Exercise materials below:

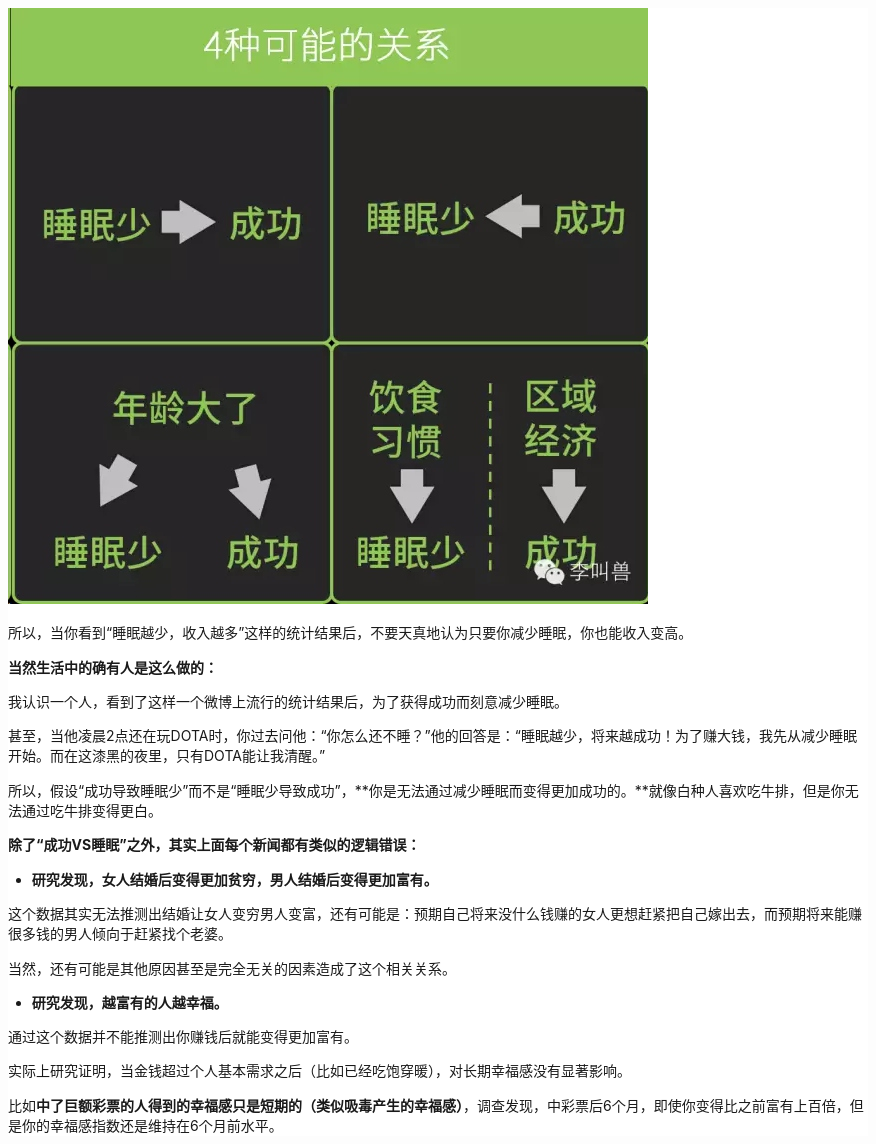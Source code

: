 ![](./_image/2017-02-13-15-55-01.jpg)

所以，当你看到“睡眠越少，收入越多”这样的统计结果后，不要天真地认为只要你减少睡眠，你也能收入变高。

**当然生活中的确有人是这么做的：**

我认识一个人，看到了这样一个微博上流行的统计结果后，为了获得成功而刻意减少睡眠。

甚至，当他凌晨2点还在玩DOTA时，你过去问他：“你怎么还不睡？”他的回答是：“睡眠越少，将来越成功！为了赚大钱，我先从减少睡眠开始。而在这漆黑的夜里，只有DOTA能让我清醒。”

所以，假设“成功导致睡眠少”而不是“睡眠少导致成功”，**你是无法通过减少睡眠而变得更加成功的。**就像白种人喜欢吃牛排，但是你无法通过吃牛排变得更白。

**除了“成功VS睡眠”之外，其实上面每个新闻都有类似的逻辑错误：**

- **研究发现，女人结婚后变得更加贫穷，男人结婚后变得更加富有。**

这个数据其实无法推测出结婚让女人变穷男人变富，还有可能是：预期自己将来没什么钱赚的女人更想赶紧把自己嫁出去，而预期将来能赚很多钱的男人倾向于赶紧找个老婆。

当然，还有可能是其他原因甚至是完全无关的因素造成了这个相关关系。

- **研究发现，越富有的人越幸福。**

通过这个数据并不能推测出你赚钱后就能变得更加富有。

实际上研究证明，当金钱超过个人基本需求之后（比如已经吃饱穿暖），对长期幸福感没有显著影响。

比如**中了巨额彩票的人得到的幸福感只是短期的（类似吸毒产生的幸福感）**，调查发现，中彩票后6个月，即使你变得比之前富有上百倍，但是你的幸福感指数还是维持在6个月前水平。
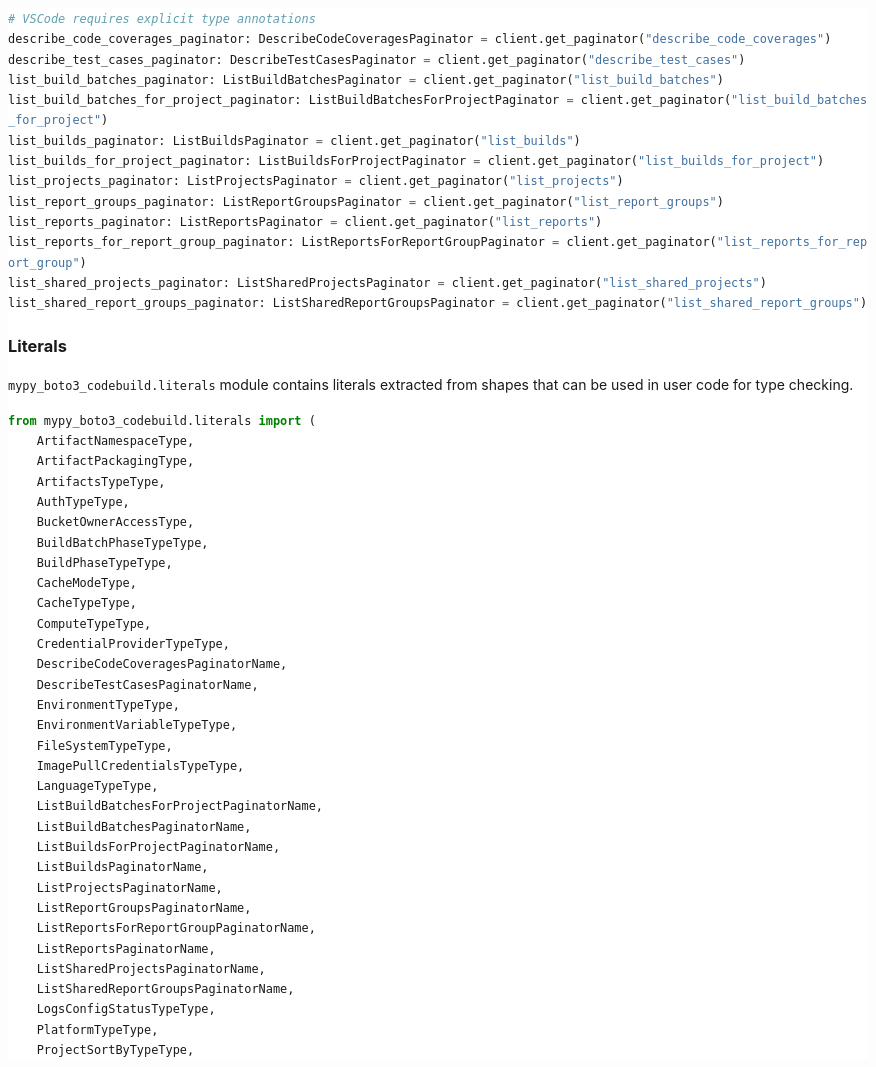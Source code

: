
 ```python
# VSCode requires explicit type annotations
describe_code_coverages_paginator: DescribeCodeCoveragesPaginator = client.get_paginator("describe_code_coverages")
describe_test_cases_paginator: DescribeTestCasesPaginator = client.get_paginator("describe_test_cases")
list_build_batches_paginator: ListBuildBatchesPaginator = client.get_paginator("list_build_batches")
list_build_batches_for_project_paginator: ListBuildBatchesForProjectPaginator = client.get_paginator("list_build_batches_for_project")
list_builds_paginator: ListBuildsPaginator = client.get_paginator("list_builds")
list_builds_for_project_paginator: ListBuildsForProjectPaginator = client.get_paginator("list_builds_for_project")
list_projects_paginator: ListProjectsPaginator = client.get_paginator("list_projects")
list_report_groups_paginator: ListReportGroupsPaginator = client.get_paginator("list_report_groups")
list_reports_paginator: ListReportsPaginator = client.get_paginator("list_reports")
list_reports_for_report_group_paginator: ListReportsForReportGroupPaginator = client.get_paginator("list_reports_for_report_group")
list_shared_projects_paginator: ListSharedProjectsPaginator = client.get_paginator("list_shared_projects")
list_shared_report_groups_paginator: ListSharedReportGroupsPaginator = client.get_paginator("list_shared_report_groups")
```

<a id="literals"></a>

### Literals

`mypy_boto3_codebuild.literals` module contains literals extracted from shapes
that can be used in user code for type checking.

```python
from mypy_boto3_codebuild.literals import (
    ArtifactNamespaceType,
    ArtifactPackagingType,
    ArtifactsTypeType,
    AuthTypeType,
    BucketOwnerAccessType,
    BuildBatchPhaseTypeType,
    BuildPhaseTypeType,
    CacheModeType,
    CacheTypeType,
    ComputeTypeType,
    CredentialProviderTypeType,
    DescribeCodeCoveragesPaginatorName,
    DescribeTestCasesPaginatorName,
    EnvironmentTypeType,
    EnvironmentVariableTypeType,
    FileSystemTypeType,
    ImagePullCredentialsTypeType,
    LanguageTypeType,
    ListBuildBatchesForProjectPaginatorName,
    ListBuildBatchesPaginatorName,
    ListBuildsForProjectPaginatorName,
    ListBuildsPaginatorName,
    ListProjectsPaginatorName,
    ListReportGroupsPaginatorName,
    ListReportsForReportGroupPaginatorName,
    ListReportsPaginatorName,
    ListSharedProjectsPaginatorName,
    ListSharedReportGroupsPaginatorName,
    LogsConfigStatusTypeType,
    PlatformTypeType,
    ProjectSortByTypeType,
```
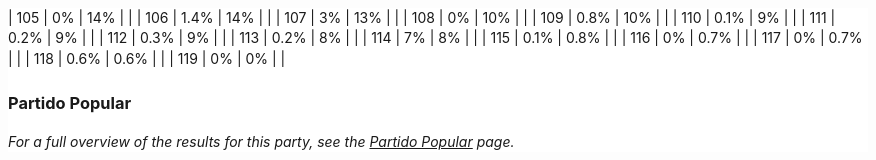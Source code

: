 | 105 | 0% | 14% |  |
| 106 | 1.4% | 14% |  |
| 107 | 3% | 13% |  |
| 108 | 0% | 10% |  |
| 109 | 0.8% | 10% |  |
| 110 | 0.1% | 9% |  |
| 111 | 0.2% | 9% |  |
| 112 | 0.3% | 9% |  |
| 113 | 0.2% | 8% |  |
| 114 | 7% | 8% |  |
| 115 | 0.1% | 0.8% |  |
| 116 | 0% | 0.7% |  |
| 117 | 0% | 0.7% |  |
| 118 | 0.6% | 0.6% |  |
| 119 | 0% | 0% |  |

### Partido Popular

*For a full overview of the results for this party, see the [Partido Popular](party-partidopopular.html) page.*
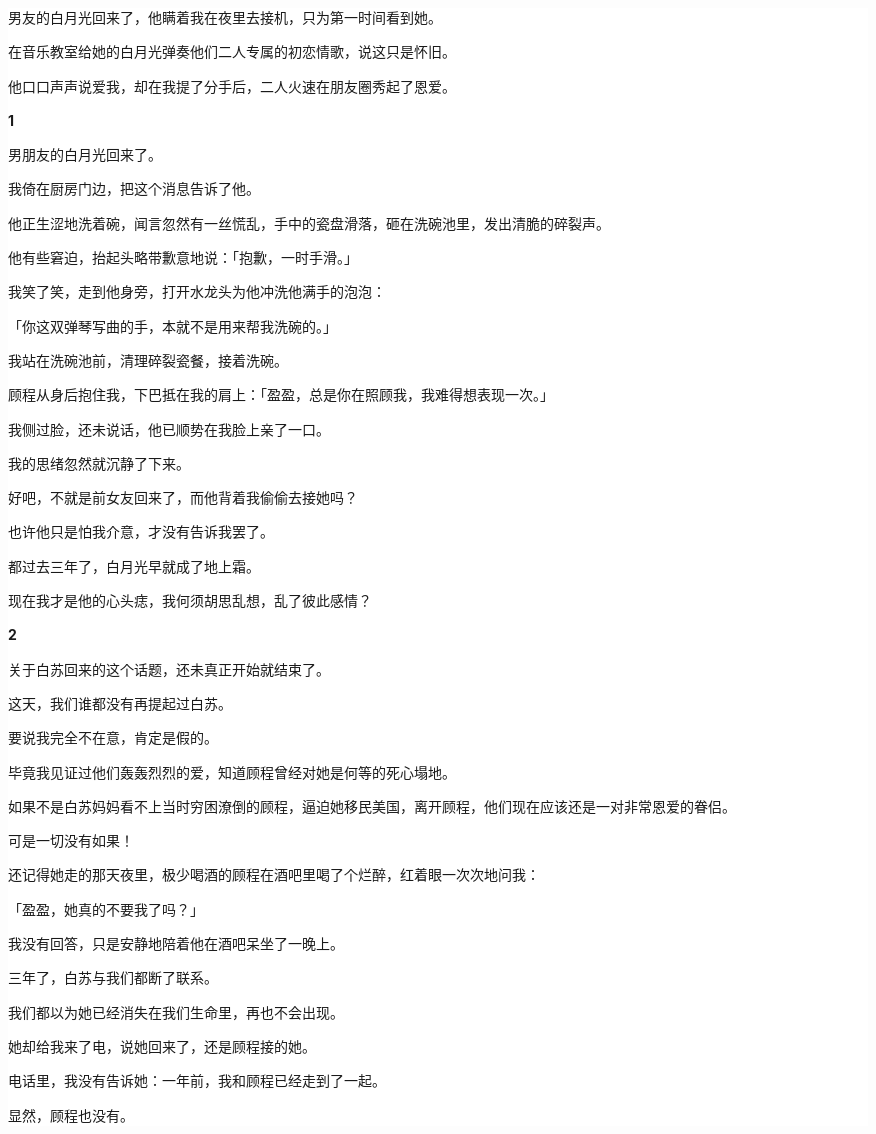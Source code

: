 男友的白月光回来了，他瞒着我在夜里去接机，只为第一时间看到她。

在音乐教室给她的白月光弹奏他们二人专属的初恋情歌，说这只是怀旧。

他口口声声说爱我，却在我提了分手后，二人火速在朋友圈秀起了恩爱。

**1**

男朋友的白月光回来了。

我倚在厨房门边，把这个消息告诉了他。

他正生涩地洗着碗，闻言忽然有一丝慌乱，手中的瓷盘滑落，砸在洗碗池里，发出清脆的碎裂声。

他有些窘迫，抬起头略带歉意地说：「抱歉，一时手滑。」

我笑了笑，走到他身旁，打开水龙头为他冲洗他满手的泡泡：

「你这双弹琴写曲的手，本就不是用来帮我洗碗的。」

我站在洗碗池前，清理碎裂瓷餐，接着洗碗。

顾程从身后抱住我，下巴抵在我的肩上：「盈盈，总是你在照顾我，我难得想表现一次。」

我侧过脸，还未说话，他已顺势在我脸上亲了一口。

我的思绪忽然就沉静了下来。

好吧，不就是前女友回来了，而他背着我偷偷去接她吗？

也许他只是怕我介意，才没有告诉我罢了。

都过去三年了，白月光早就成了地上霜。

现在我才是他的心头痣，我何须胡思乱想，乱了彼此感情？

**2**

关于白苏回来的这个话题，还未真正开始就结束了。

这天，我们谁都没有再提起过白苏。

要说我完全不在意，肯定是假的。

毕竟我见证过他们轰轰烈烈的爱，知道顾程曾经对她是何等的死心塌地。

如果不是白苏妈妈看不上当时穷困潦倒的顾程，逼迫她移民美国，离开顾程，他们现在应该还是一对非常恩爱的眷侣。

可是一切没有如果！

还记得她走的那天夜里，极少喝酒的顾程在酒吧里喝了个烂醉，红着眼一次次地问我：

「盈盈，她真的不要我了吗？」

我没有回答，只是安静地陪着他在酒吧呆坐了一晚上。

三年了，白苏与我们都断了联系。

我们都以为她已经消失在我们生命里，再也不会出现。

她却给我来了电，说她回来了，还是顾程接的她。

电话里，我没有告诉她：一年前，我和顾程已经走到了一起。

显然，顾程也没有。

End of Exercise materials.

* [Problem details]
Exact copy, pictures excluded: every line above from the one containing "118 | 0.6% |" to the one containing "我倚在厨房门边，把这个消息告诉了他。", inclusive, and nothing more.

* [Written response]
| 118 | 0.6% | 0.6% |  |
| 119 | 0% | 0% |  |

### Partido Popular

*For a full overview of the results for this party, see the [Partido Popular](party-partidopopular.html) page.*
Source code

: 男友的白月光回来了，他瞒着我在夜里去接机，只为第一时间看到她。

在音乐教室给她的白月光弹奏他们二人专属的初恋情歌，说这只是怀旧。

他口口声声说爱我，却在我提了分手后，二人火速在朋友圈秀起了恩爱。

**1**

男朋友的白月光回来了。

我倚在厨房门边，把这个消息告诉了他。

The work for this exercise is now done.